The Standard reached out to the Mid-Sunset Neighborhood Association, which declined to comment, citing the ongoing lawsuit.
Robert Ho, a board member of Mid-Sunset Neighborhood Association, published an op-ed for Sunset Beacon stating concerns that the project could downgrade the neighborhood’s quality of life. “Building a massive low-income development like the proposed 2550 Irving Street project would not resolve the huge income divide,” he wrote, “but the hard-working families who will live near the project will pay the price by seeing the livability of the surrounding neighborhood get dramatically reduced.”
Controversies around the project have been brewing since the project was announced a year ago. Neighbors have held several rallies and protests on the project site and even expressed their opposition with demonstrations in front of Supervisor Mar’s residence.
A contentious community meeting back in June highlighted many of the disagreements between the developer and neighbors, including questions about land soil contamination on the sites, which sparked potential further review.

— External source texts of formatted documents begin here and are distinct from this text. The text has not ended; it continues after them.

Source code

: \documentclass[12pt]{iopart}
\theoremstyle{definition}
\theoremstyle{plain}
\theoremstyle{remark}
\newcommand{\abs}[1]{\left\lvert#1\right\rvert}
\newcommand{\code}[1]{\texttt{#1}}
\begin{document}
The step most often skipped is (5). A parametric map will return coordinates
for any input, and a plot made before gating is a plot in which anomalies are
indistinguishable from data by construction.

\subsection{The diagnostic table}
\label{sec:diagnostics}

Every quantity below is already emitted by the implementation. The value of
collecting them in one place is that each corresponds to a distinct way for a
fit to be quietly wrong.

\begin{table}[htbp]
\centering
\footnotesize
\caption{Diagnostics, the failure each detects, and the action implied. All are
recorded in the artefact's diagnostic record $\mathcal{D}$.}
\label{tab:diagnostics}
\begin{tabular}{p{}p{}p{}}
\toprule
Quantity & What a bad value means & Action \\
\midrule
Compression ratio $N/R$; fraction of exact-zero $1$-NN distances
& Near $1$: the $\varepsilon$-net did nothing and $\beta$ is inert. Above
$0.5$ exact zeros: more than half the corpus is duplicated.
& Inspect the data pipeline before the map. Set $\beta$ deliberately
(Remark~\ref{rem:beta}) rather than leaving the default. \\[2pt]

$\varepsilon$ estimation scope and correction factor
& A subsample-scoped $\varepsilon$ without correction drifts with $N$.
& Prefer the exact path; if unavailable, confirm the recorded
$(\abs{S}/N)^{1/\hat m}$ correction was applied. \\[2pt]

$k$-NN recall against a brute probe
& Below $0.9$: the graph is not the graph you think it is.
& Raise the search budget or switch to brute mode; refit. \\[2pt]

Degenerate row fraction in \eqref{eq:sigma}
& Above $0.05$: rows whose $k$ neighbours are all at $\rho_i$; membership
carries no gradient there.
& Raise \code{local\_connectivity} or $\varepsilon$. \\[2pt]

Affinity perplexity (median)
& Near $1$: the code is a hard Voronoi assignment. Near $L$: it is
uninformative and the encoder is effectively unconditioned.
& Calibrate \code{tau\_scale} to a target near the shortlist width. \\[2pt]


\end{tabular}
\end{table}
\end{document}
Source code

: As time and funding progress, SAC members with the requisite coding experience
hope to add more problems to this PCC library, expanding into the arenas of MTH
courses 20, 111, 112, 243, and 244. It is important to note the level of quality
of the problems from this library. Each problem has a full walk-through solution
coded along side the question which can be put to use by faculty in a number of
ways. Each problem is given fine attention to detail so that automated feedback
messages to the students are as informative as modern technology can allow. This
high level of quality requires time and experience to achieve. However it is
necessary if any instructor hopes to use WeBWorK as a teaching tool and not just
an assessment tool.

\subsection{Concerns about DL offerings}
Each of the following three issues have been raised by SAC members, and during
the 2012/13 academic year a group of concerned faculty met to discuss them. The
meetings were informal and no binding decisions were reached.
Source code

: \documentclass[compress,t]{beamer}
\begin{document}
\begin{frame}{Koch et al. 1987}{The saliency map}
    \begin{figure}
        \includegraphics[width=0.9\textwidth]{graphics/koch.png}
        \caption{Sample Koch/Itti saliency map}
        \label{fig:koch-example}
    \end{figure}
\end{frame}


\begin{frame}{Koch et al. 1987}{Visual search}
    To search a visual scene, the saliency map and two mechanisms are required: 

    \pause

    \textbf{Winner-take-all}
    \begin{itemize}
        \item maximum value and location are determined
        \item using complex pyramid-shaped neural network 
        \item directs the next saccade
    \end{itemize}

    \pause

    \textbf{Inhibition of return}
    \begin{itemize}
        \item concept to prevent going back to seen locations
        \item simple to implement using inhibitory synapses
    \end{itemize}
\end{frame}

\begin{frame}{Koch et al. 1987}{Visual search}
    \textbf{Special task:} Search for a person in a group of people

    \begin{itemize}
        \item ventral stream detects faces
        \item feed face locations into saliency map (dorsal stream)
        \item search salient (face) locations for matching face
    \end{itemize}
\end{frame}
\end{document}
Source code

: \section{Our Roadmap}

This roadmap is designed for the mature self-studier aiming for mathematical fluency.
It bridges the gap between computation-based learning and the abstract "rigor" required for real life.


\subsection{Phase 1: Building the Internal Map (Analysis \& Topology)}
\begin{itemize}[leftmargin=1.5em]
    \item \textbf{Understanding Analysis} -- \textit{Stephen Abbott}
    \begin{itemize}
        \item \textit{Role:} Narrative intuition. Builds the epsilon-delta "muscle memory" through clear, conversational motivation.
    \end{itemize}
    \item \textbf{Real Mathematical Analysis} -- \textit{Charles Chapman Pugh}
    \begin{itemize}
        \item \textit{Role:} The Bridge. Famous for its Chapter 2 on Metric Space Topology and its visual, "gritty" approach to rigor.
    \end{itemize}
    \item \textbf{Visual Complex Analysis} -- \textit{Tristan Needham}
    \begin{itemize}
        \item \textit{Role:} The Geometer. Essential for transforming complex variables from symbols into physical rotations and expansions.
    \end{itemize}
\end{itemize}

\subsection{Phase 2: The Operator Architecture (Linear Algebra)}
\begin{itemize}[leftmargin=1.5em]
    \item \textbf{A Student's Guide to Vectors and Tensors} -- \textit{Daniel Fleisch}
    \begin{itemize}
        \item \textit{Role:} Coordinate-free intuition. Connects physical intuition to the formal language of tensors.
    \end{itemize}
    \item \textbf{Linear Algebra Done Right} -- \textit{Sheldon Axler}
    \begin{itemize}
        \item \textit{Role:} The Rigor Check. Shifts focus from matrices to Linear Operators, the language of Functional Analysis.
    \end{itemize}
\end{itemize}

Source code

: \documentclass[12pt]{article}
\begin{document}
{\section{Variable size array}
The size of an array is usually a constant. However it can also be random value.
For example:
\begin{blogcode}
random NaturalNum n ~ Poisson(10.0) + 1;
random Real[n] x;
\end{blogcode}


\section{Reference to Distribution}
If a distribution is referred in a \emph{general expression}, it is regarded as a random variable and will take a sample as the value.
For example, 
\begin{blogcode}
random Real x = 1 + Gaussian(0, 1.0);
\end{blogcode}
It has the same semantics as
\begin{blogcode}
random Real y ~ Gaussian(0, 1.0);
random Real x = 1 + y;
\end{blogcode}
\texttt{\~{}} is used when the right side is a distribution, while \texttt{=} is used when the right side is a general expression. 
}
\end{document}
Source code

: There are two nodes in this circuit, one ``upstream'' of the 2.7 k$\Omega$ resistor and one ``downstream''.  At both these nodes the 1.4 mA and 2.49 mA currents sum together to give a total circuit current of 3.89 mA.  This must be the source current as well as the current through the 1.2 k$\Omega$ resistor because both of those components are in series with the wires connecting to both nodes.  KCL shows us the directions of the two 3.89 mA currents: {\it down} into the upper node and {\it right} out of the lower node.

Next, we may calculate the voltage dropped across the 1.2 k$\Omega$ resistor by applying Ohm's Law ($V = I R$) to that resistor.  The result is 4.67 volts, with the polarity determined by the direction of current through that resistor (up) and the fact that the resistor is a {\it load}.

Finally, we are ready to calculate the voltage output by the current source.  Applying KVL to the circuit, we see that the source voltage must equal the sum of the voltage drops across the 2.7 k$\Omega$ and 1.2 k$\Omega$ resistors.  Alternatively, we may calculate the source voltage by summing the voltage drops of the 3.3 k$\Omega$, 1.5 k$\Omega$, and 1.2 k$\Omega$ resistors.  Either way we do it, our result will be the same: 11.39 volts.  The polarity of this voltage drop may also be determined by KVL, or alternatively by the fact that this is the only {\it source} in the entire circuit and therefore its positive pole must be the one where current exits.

Documents filed with the planning department show that even as the controversy continues to unfold, the developers plan to take advantage of SB 35, a state law meant to streamline the development of affordable housing and help speed the project through the entitlement process. Under the dictates of the law, San Francisco must approve a project the size of 2550 Irving in 60 days if it meets requirements. The project is also utilizing AB 1763, another state housing law that allows affordable developments to add up to three stories to their height.
Underscoring the need for affordable housing in the neighborhood is a recent city audit that found that District 4 has a -225% “cumulative housing balance” because of its failure to build new units of affordable housing while simultaneously removing hundreds of units from protected status.
Initially pitched as a 98-unit project servicing residents that earn between 30% and 80% of the area median income, the development was shrunk by eight units in the face of the community opposition. New plans filed this month with the Planning Department now call for a seven-story, 90-unit building split up across nine studios, 34 one-bedrooms, 23 two-bedrooms and 24 three-bedroom units.
Opponents, however, are seeking further concessions.
In its lawsuit, the Mid-Sunset Neighborhood Association argued that the height of the structure was out of character for the neighborhood and detailed efforts to further reduce the project size to just 80 units in a five-and-a-half story structure.
Mar, whose district includes the project site, has been one of the key figures spearheading the project. More recently, however, he came out in favor of the proposal to shrink the development to 80 units. The supervisor did not respond to a request for comment on the lawsuit.
“When we say things are out of scale, where are we starting from?” YIMBY Action’s Foote asked. “Neighborhoods that have successfully blocked development of housing for a generation are going to see housing projects proposed in neighborhoods larger than has previously been built because we have to end the exclusionary policies they have perpetuated for so long.”